The point raised in this reference is whether the jurisdiction is in the civil court or in the revenue court in a case where the relief claimed is partly within the jurisdiction of a civil court and partly within the jurisdiction of a revenue court.

The plaintiff in this case filed the suit before the Munsif, and prayed that the plaintiff's half share in the northern Persian wheel attached to the well named Pipalia in village Dhundla be declared. He further prayed that Kharias No. 11 to 18 be declared as already divided, and that it be further declared that Nos. 11 to 16 out of them are the plaintiff's. He also prayed that certain lands No. 1 to 10 and 19, which were joint be; divided, and the plaintiff's one-fourth share in them be actually demarcated. The reliefs could be granted to the plaintiffs in a suit which would be covered by items 2 and 13 of Group B of Schedule I of Act I of 1951.

In addition to these reliefs the plaintiff further prayed for certain reliefs with respect to his rights of irrigation from the well, and also prayed for a permanent injunction against three of the defendants. He also prayed for a decree for damages for Rs. 500/- against defendants 1 to 7. Besides these seven defendants, seven other defendants Nos. 8 to 14 were impleaded in the suit, though these defendants had nothing to do with the right to the well.

It seems to me that the suit, as it is framed, suffers from the defect of misjoinder of persons and causes of action, and it is necessary when the suit goes back to the trial court to have this matter cleared up. But the question, which has been referred, is as to what should be done in a suit in which part of the reliefs can be granted by the civil court and part by the revenue court.

A reference in this connection may be made to sec. 7 (2) of Act I of 1951, which reads as follows: - "no court other than a revenue court shall take cognizance of any such suit or application, or of any suit or application based on a cause of action in respect of which any relief could be obtained by means of any such suit or application. Explanation - If the cause of action is one in respect of which relief might be granted by the revenue court, it is immaterial that the relief asked for from the civil court is greater than, or additional to, or is not identical with, that which the revenue court could have granted.

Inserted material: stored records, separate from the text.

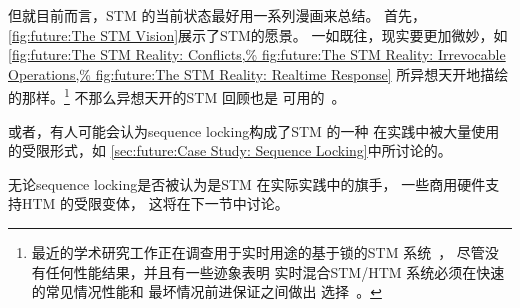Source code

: 但就目前而言，STM 的当前状态最好用一系列漫画来总结。
首先，\cref{fig:future:The STM Vision}展示了STM的愿景。
一如既往，现实要更加微妙，如
\cref{fig:future:The STM Reality: Conflicts,%
fig:future:The STM Reality: Irrevocable Operations,%
fig:future:The STM Reality: Realtime Response}
所异想天开地描绘的那样。\footnote{
	最近的学术研究工作正在调查用于实时用途的基于锁的STM
	系统~\cite{JimAnderson2019STMRT,CatherineNemitz2018LockSTMrealtime}，
	尽管没有任何性能结果，并且有一些迹象表明
	实时混合STM/HTM 系统必须在快速的常见情况性能和
	最坏情况前进保证之间做出
	选择~\cite{DBLP:journals/corr/AlistarhKKRS14,MartinSchoeberl2010realtimeTM}。}
不那么异想天开的STM 回顾也是
可用的~\cite{JoeDuffy2010RetroTM,JoeDuffy2010RetroTM2}。

或者，有人可能会认为sequence locking构成了STM 的一种
在实践中被大量使用的受限形式，如
\cref{sec:future:Case Study: Sequence Locking}中所讨论的。

无论sequence locking是否被认为是STM 在实际实践中的旗手，
一些商用硬件支持HTM 的受限变体，
这将在下一节中讨论。
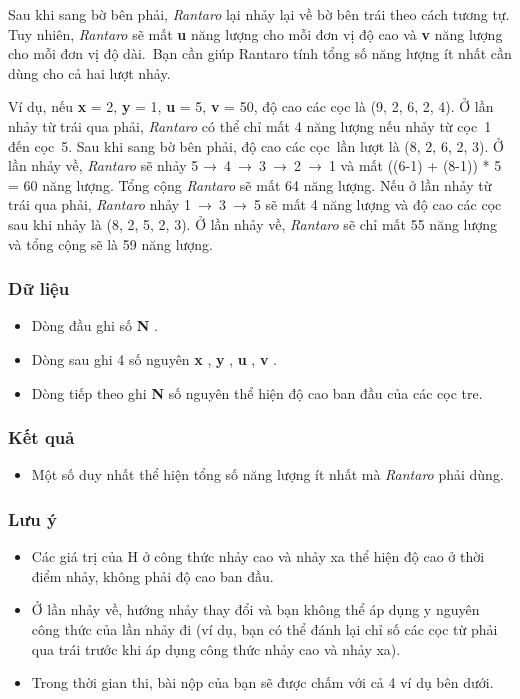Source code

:    Sau khi sang bờ bên phải,   \emph{    Rantaro   }   lại nhảy lại về bờ bên trái theo cách tương tự. Tuy nhiên,   \emph{    Rantaro   }   sẽ mất   \textbf{    u   }   năng lượng cho mỗi đơn vị độ cao và   \textbf{    v   }   năng lượng cho mỗi đơn vị độ dài. Bạn cần giúp Rantaro tính tổng số năng lượng ít nhất cần dùng cho cả hai lượt nhảy.  

   Ví dụ, nếu   \textbf{    x   }   = 2,   \textbf{    y   }   = 1,   \textbf{    u   }   = 5,   \textbf{    v   }   = 50, độ cao các cọc là (9, 2, 6, 2, 4). Ở lần nhảy từ trái qua phải,   \emph{    Rantaro   }   có thể chỉ mất 4 năng lượng nếu nhảy từ cọc 1 đến cọc 5. Sau khi sang bờ bên phải, độ cao các cọc lần lượt là (8, 2, 6, 2, 3). Ở lần nhảy về,   \emph{    Rantaro   }   sẽ nhảy 5 → 4 → 3 → 2 → 1 và mất ((6-1) + (8-1)) * 5 = 60 năng lượng. Tổng cộng   \emph{    Rantaro   }   sẽ mất 64 năng lượng. Nếu ở lần nhảy từ trái qua phải,   \emph{    Rantaro   }   nhảy 1 → 3 → 5 sẽ mất 4 năng lượng và độ cao các cọc sau khi nhảy là (8, 2, 5, 2, 3). Ở lần nhảy về,   \emph{    Rantaro   }   sẽ chỉ mất 55 năng lượng và tổng cộng sẽ là 59 năng lượng.  

\subsubsection{   Dữ liệu  }
\begin{itemize}
	\item     Dòng đầu ghi số    \textbf{     N    }    .   
	\item     Dòng sau ghi 4 số nguyên    \textbf{     x    }    ,    \textbf{     y    }    ,    \textbf{     u    }    ,    \textbf{     v    }    .   
	\item     Dòng tiếp theo ghi    \textbf{     N    }    số nguyên thể hiện độ cao ban đầu của các cọc tre.   
\end{itemize}

\subsubsection{   Kết quả  }
\begin{itemize}
	\item     Một số duy nhất thể hiện tổng số năng lượng ít nhất mà    \emph{     Rantaro    }    phải dùng.   
\end{itemize}

\subsubsection{   Lưu ý  }
\begin{itemize}
	\item     Các giá trị của H ở công thức nhảy cao và nhảy xa thể hiện độ cao ở thời điểm nhảy, không phải độ cao ban đầu.   
	\item     Ở lần nhảy về, hướng nhảy thay đổi và bạn không thể áp dụng y nguyên công thức của lần nhảy đi (ví dụ, bạn có thể đánh lại chỉ số các cọc từ phải qua trái trước khi áp dụng công thức nhảy cao và nhảy xa).   
	\item     Trong thời gian thi, bài nộp của bạn sẽ được chấm với cả 4 ví dụ bên dưới.   
\end{itemize}

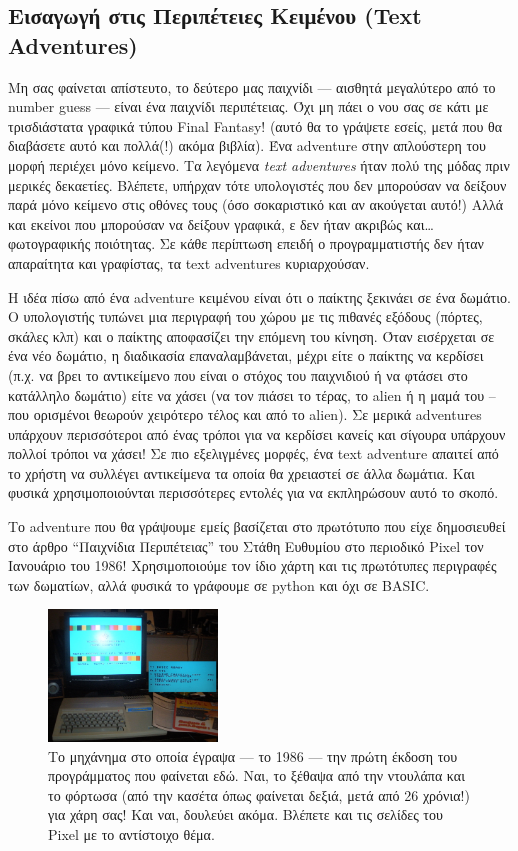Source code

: \subsection{Εισαγωγή στις Περιπέτειες Κειμένου (Text Adventures)}
%
Μη σας φαίνεται απίστευτο, το δεύτερο μας παιχνίδι --- αισθητά μεγαλύτερο από
το number guess --- είναι ένα παιχνίδι περιπέτειας. Όχι μη πάει ο νου σας σε
κάτι με τρισδιάστατα γραφικά τύπου Final Fantasy! (αυτό θα το γράψετε εσείς,
μετά που θα διαβάσετε αυτό και πολλά(!) ακόμα βιβλία). Ένα adventure στην απλούστερη του μορφή περιέχει μόνο κείμενο. Τα λεγόμενα {\em text adventures} ήταν πολύ της μόδας πριν μερικές δεκαετίες. Βλέπετε, υπήρχαν τότε υπολογιστές που δεν μπορούσαν να δείξουν παρά μόνο κείμενο στις οθόνες τους (όσο σοκαριστικό και αν ακούγεται αυτό!) Αλλά και εκείνοι που μπορούσαν να δείξουν γραφικά, ε δεν ήταν ακριβώς και\ldots{} φωτογραφικής ποιότητας. Σε κάθε περίπτωση επειδή ο προγραμματιστής δεν ήταν απαραίτητα και γραφίστας, τα text adventures κυριαρχούσαν.

Η ιδέα πίσω από ένα adventure κειμένου είναι ότι ο παίκτης ξεκινάει σε ένα
δωμάτιο. Ο υπολογιστής τυπώνει μια περιγραφή του χώρου με τις πιθανές
εξόδους (πόρτες, σκάλες κλπ) και ο παίκτης αποφασίζει την επόμενη του
κίνηση. Όταν εισέρχεται σε ένα νέο δωμάτιο, η διαδικασία επαναλαμβάνεται,
μέχρι είτε ο παίκτης να κερδίσει (π.χ. να βρει το αντικείμενο που είναι ο
στόχος του παιχνιδιού ή να φτάσει στο κατάλληλο δωμάτιο) είτε να χάσει (να
τον πιάσει το τέρας, το alien ή η μαμά του -- που ορισμένοι θεωρούν χειρότερο
τέλος και από το alien). Σε μερικά adventures υπάρχουν περισσότεροι από ένας
τρόποι για να κερδίσει κανείς και σίγουρα υπάρχουν πολλοί τρόποι να χάσει!
Σε πιο εξελιγμένες μορφές, ένα text adventure απαιτεί από το χρήστη να
συλλέγει αντικείμενα τα οποία θα χρειαστεί σε άλλα δωμάτια. Και φυσικά
χρησιμοποιούνται περισσότερες εντολές για να εκπληρώσουν αυτό το σκοπό.

Το adventure που θα γράψουμε εμείς βασίζεται στο πρωτότυπο που είχε
δημοσιευθεί στο άρθρο ``Παιχνίδια Περιπέτειας'' του Στάθη Ευθυμίου στο
περιοδικό Pixel τον Ιανουάριο του 1986! Χρησιμοποιούμε τον ίδιο χάρτη και
τις πρωτότυπες περιγραφές των δωματίων, αλλά φυσικά το γράφουμε σε python
και όχι σε BASIC.

\begin{figure}
  \centering
  \includegraphics[width=0.4\textwidth]{images/chapter2/ti99-2}
  \caption[TI-99/4A: Από το Χρονοντούλαπο]{Το μηχάνημα στο οποία έγραψα --- το 1986 --- την πρώτη έκδοση του προγράμματος που φαίνεται εδώ. Ναι, το ξέθαψα από την ντουλάπα και το φόρτωσα (από την κασέτα όπως φαίνεται δεξιά, μετά από 26 χρόνια!) για χάρη σας! Και ναι, δουλεύει ακόμα. Βλέπετε και τις σελίδες του Pixel με το αντίστοιχο θέμα.}
  \label{2-1}
\end{figure}

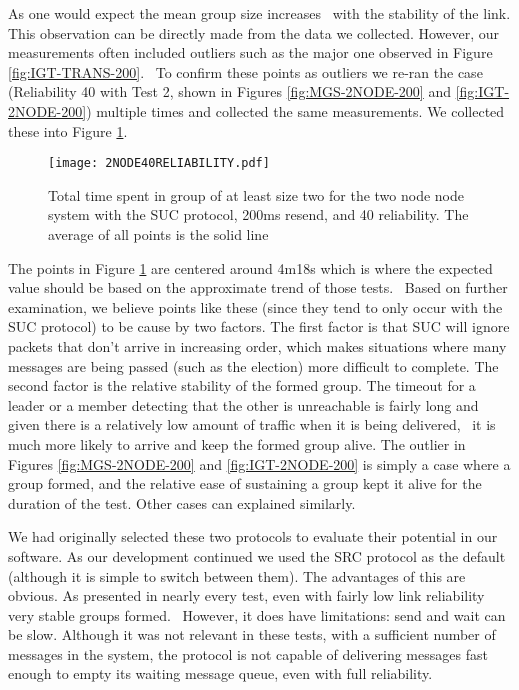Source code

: As one would expect the mean group size increases  with the stability of the link. This observation can be directly made from the data we collected. However, our measurements often included outliers such as the major one observed in Figure \ref{fig:IGT-TRANS-200}.  To confirm these points as outliers we re-ran the case (Reliability 40 with Test 2, shown in Figures \ref{fig:MGS-2NODE-200} and \ref{fig:IGT-2NODE-200}) multiple times and collected the same measurements. We collected these into Figure \ref{fig:rerun}.

\begin{figure}[!h]
\centering
\texttt{[image: 2NODE40RELIABILITY.pdf]}
\caption{Total time spent in group of at least size two for the two node node system with the SUC protocol, 200ms resend, and 40 reliability. The average of all points is the solid line}
\label{fig:rerun}
\end{figure}

The points in Figure \ref{fig:rerun} are centered around 4m18s which is where the expected value should be based on the approximate trend of those tests.  Based on further examination, we believe points like these (since they tend to only occur with the SUC protocol) to be cause by two factors. The first factor is that SUC will ignore packets that don't arrive in increasing order, which makes situations where many messages are being passed (such as the election) more difficult to complete. The second factor is the relative stability of the formed group. The timeout for a leader or a member detecting that the other is unreachable is fairly long and given there is a relatively low amount of traffic when it is being delivered,  it is much more likely to arrive and keep the formed group alive. The outlier in Figures \ref{fig:MGS-2NODE-200} and \ref{fig:IGT-2NODE-200} is simply a case where a group formed, and the relative ease of sustaining a group kept it alive for the duration of the test. Other cases can explained similarly.

We had originally selected these two protocols to evaluate their potential in our software. As our development continued we used the SRC protocol as the default (although it is simple to switch between them). The advantages of this are obvious. As presented in nearly every test, even with fairly low link reliability very stable groups formed.  However, it does have limitations: send and wait can be slow. Although it was not relevant in these tests, with a sufficient number of messages in the system, the protocol is not capable of delivering messages fast enough to empty its waiting message queue, even with full reliability.

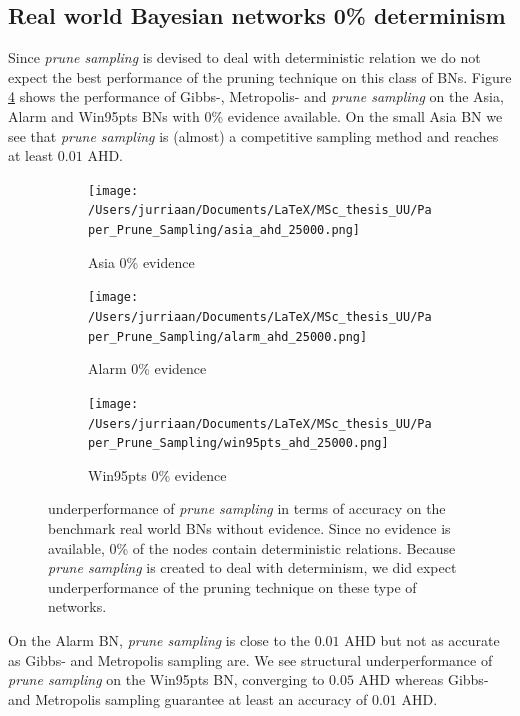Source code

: \documentclass[a4paper, twoside, 11pt]{report}
\theoremstyle{plain}
\theoremstyle{definition}
\theoremstyle{remark}
\newcommand{\ps}{\textit{prune sampling }}
\begin{document}
\subsection{Real world Bayesian networks 0\% determinism}\label{real_world_0_ev}
Since \ps is devised to deal with deterministic relation we do not expect the best performance of the pruning technique on this class of BNs. Figure \ref{results1} shows the performance of Gibbs-, Metropolis- and \ps on the Asia, Alarm and Win95pts BNs with 0\% evidence available. On the small Asia BN we see that \ps is (almost) a competitive sampling method and reaches at least $0.01$ AHD. 
\begin{figure}[H]
\centering
\begin{subfigure}{0.5\textwidth}
\texttt{[image: /Users/jurriaan/Documents/LaTeX/MSc\_thesis\_UU/Paper\_Prune\_Sampling/asia\_ahd\_25000.png]}
\caption{Asia 0\% evidence}%
\label{asia}%
\end{subfigure}\hfill%
\begin{subfigure}{0.5\textwidth}
\texttt{[image: /Users/jurriaan/Documents/LaTeX/MSc\_thesis\_UU/Paper\_Prune\_Sampling/alarm\_ahd\_25000.png]}
\caption{Alarm 0\% evidence}%
\label{alarm}%
\end{subfigure}%
\begin{subfigure}{0.5\textwidth}
\texttt{[image: /Users/jurriaan/Documents/LaTeX/MSc\_thesis\_UU/Paper\_Prune\_Sampling/win95pts\_ahd\_25000.png]}
\caption{Win95pts 0\% evidence}%
\label{win95pts}%
\end{subfigure}\hfill%
\vspace{0.75pc}
\caption{underperformance of \ps in terms of accuracy on the benchmark real world BNs without evidence. Since no evidence is available, 0\% of the nodes contain deterministic relations. Because \ps is created to deal with determinism, we did expect underperformance of the pruning technique on these type of networks.  }
\label{results1}
\end{figure}
On the Alarm BN, \ps is close to the $0.01$ AHD but not as accurate as Gibbs- and Metropolis sampling are. We see structural underperformance of \ps on the Win95pts BN, converging to $0.05$ AHD whereas Gibbs- and Metropolis sampling guarantee at least an accuracy of $0.01$ AHD.
\end{document}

I have already mentioned that the first relief in this case could be granted by the revenue court under items 2 and 13 of Group B of the First Schedule. The other relief that the 'plaintiff claims in respect of his right of irrigation would really follow from the declaration of his right in the well and need not have been specifically asked for; In any case, it is additional to the relief which can be granted by the Revenue Court, and follows from that relief, and the explanation to sec. 7 (2) shows that the mere prayer of an additional relief will not take the suit out of cognizance of the revenue court.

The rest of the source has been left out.